RIP Jack LaLanne

LOS ANGELES - Jack LaLanne, the fitness guru who inspired television viewers to trim down, eat well and pump iron for decades before diet and exercise became a national obsession, died Sunday. He was 96. Full Story »

The man was something else.

Remember him for the guy getting sand kicked in his face at the beach ad.
96 is great but still only around 15 years more for all that healthy living.
We all die.

RIP Jack. My wife’s grandmother just turned 101, she never exercised a day in her life. Eats anything, especially sweets. I think Jack was a strict vegetarian, perhaps a nice juicy medium rare steak (and snorkel a couple of cold brews) once in a while might have been beneficial. My great aunt passed a couple years ago, she was 107, hard as a pine knot and she too ate all the stuff you aren’t suppose to eat, ham, bacon, bisquits with gravy…hmmmm. getting hungry.

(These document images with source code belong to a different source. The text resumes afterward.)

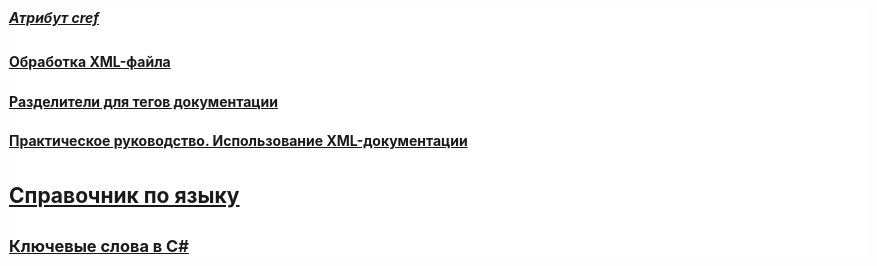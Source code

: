 ##### [Атрибут cref](csharp/programming-guide/xmldoc/cref-attribute.md)
##### [<example>](csharp/programming-guide/xmldoc/example.md)
##### [<exception>](csharp/programming-guide/xmldoc/exception.md)
##### [<include>](csharp/programming-guide/xmldoc/include.md)
##### [<list>](csharp/programming-guide/xmldoc/list.md)
##### [<para>](csharp/programming-guide/xmldoc/para.md)
##### [<param>](csharp/programming-guide/xmldoc/param.md)
##### [<paramref>](csharp/programming-guide/xmldoc/paramref.md)
##### [<permission>](csharp/programming-guide/xmldoc/permission.md)
##### [<remarks>](csharp/programming-guide/xmldoc/remarks.md)
##### [<returns>](csharp/programming-guide/xmldoc/returns.md)
##### [<see>](csharp/programming-guide/xmldoc/see.md)
##### [<seealso>](csharp/programming-guide/xmldoc/seealso.md)
##### [<summary>](csharp/programming-guide/xmldoc/summary.md)
##### [<typeparam>](csharp/programming-guide/xmldoc/typeparam.md)
##### [<typeparamref>](csharp/programming-guide/xmldoc/typeparamref.md)
##### [<value>](csharp/programming-guide/xmldoc/value.md)
#### [Обработка XML-файла](csharp/programming-guide/xmldoc/processing-the-xml-file.md)
#### [Разделители для тегов документации](csharp/programming-guide/xmldoc/delimiters-for-documentation-tags.md)
#### [Практическое руководство. Использование XML-документации](csharp/programming-guide/xmldoc/how-to-use-the-xml-documentation-features.md)

## [Справочник по языку](csharp/language-reference/index.md)
### [Ключевые слова в C#](csharp/language-reference/keywords/index.md)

It is not what you put in your mouth that defiles the body, but what comes out of it.

Lifestyle will only take you so far, genetics & luck appear to be the deciding longevity factors. My great-grandmother was born in 1864 a year before the Civil War ended and died at 104 in 1968. :smiley:

Sorry, Dude… that was Charles Atlas

Yeah I remembered that last night when I watched the Power Juicer commercial celebrating Jacks birthday of all things.Not one mention that he died.

Juicers are a waste of time in my opinion when you can just throw everything in a blender.I like vanilla Keifer mixed with a banana,apple and blueberries.That rind they toss out is the fiber that you need.

Orange juice and fermented “potato juice” makes an excellent health drink.

A very long time ago, I heard Jack LaLanne say words to this effect “If I had a dog and I let it start the day with coffee and a cigarette, they would put me in jail.”

Stop your making me go upstairs for another cup and suddenly need another square.

RIP Jack.

96 is great but–

This is about the dumbest thing I have heard in years dude. 96 healthy strong years is amazing, no ands ifs and sure as hell no buts about it. Come on man

Tomorrow is promised to know one.

See ya Jack, Love your juicer… While I have your ear, Jack, mine plugs up every time I put a chocolate cake in it. Is this covered under warranty?